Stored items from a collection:
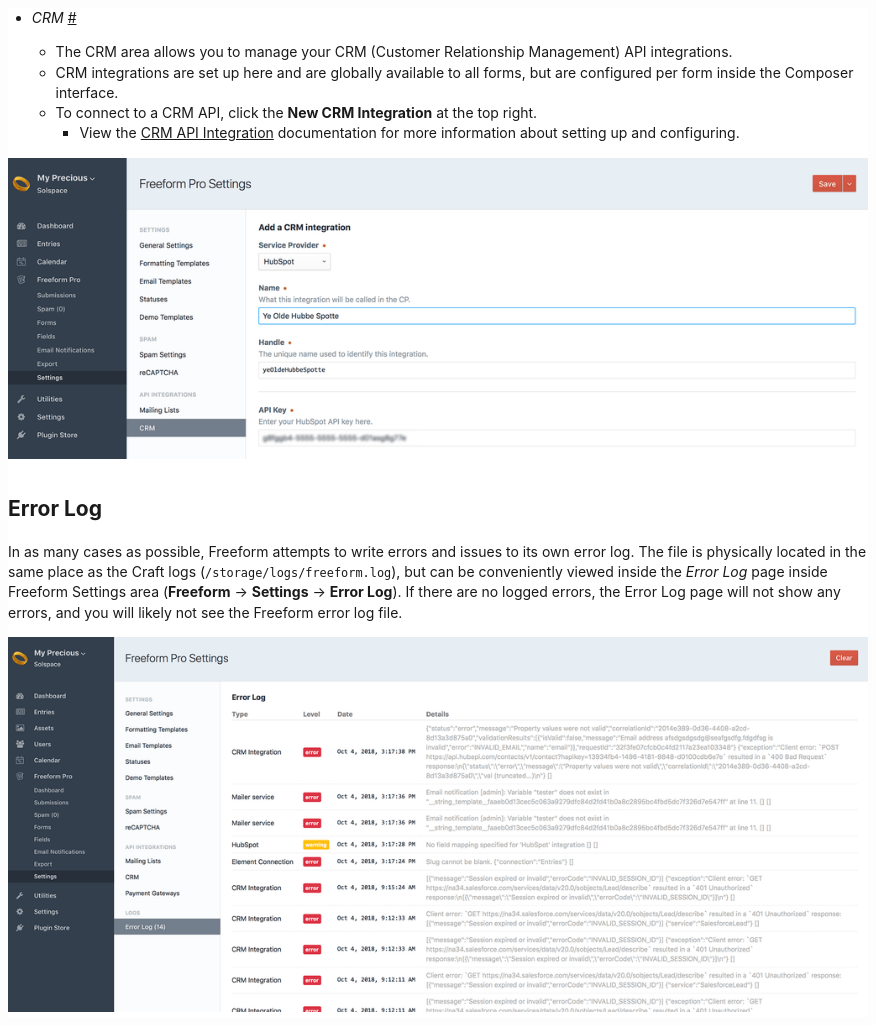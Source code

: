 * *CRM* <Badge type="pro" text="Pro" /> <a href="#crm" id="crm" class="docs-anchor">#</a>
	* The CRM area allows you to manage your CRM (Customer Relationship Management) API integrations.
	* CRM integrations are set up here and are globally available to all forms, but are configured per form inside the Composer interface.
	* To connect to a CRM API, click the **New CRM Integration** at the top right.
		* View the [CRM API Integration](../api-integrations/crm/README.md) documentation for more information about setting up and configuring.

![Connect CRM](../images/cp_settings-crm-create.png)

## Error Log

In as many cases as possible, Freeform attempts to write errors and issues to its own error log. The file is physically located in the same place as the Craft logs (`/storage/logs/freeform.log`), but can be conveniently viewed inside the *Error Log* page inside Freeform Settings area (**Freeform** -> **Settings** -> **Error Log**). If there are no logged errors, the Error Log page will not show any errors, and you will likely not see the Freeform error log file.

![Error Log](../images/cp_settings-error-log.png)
* * *
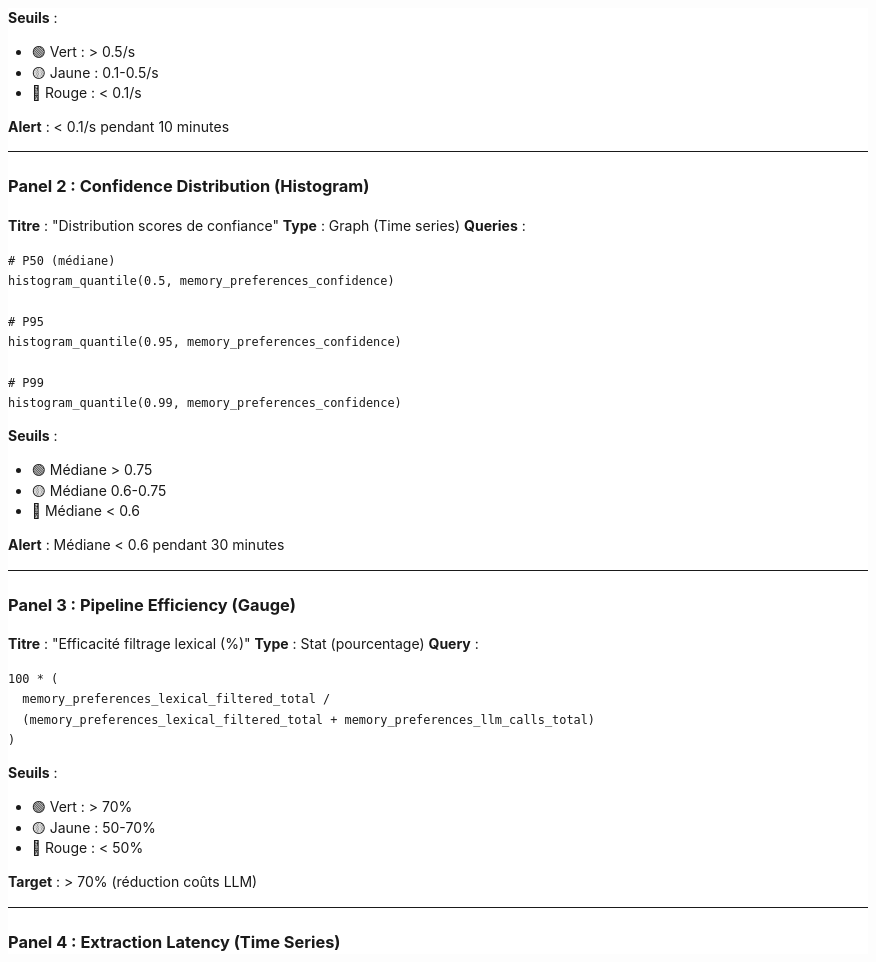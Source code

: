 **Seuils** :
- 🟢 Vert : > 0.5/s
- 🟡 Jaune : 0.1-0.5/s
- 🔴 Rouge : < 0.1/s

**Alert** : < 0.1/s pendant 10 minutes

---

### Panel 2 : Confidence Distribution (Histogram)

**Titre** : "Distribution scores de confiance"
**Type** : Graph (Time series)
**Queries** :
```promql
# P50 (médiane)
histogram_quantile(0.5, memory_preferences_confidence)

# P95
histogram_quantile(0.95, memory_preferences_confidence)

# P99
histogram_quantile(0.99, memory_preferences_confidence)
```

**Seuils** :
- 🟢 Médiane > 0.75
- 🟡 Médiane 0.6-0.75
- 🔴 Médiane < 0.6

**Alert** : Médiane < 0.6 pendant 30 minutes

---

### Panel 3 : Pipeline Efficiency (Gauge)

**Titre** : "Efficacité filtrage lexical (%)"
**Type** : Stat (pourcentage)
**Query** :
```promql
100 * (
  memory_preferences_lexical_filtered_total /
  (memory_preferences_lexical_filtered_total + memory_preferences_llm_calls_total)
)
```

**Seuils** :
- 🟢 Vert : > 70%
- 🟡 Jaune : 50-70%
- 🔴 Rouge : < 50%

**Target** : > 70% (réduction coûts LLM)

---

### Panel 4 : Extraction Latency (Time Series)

ABOUT THIS EXERCISE:
Return every line above where "integrations" appears.

EXERCISE RESPONSE:
	* The CRM area allows you to manage your CRM (Customer Relationship Management) API integrations.
	* CRM integrations are set up here and are globally available to all forms, but are configured per form inside the Composer interface.
		* View the [CRM API Integration](../api-integrations/crm/README.md) documentation for more information about setting up and configuring.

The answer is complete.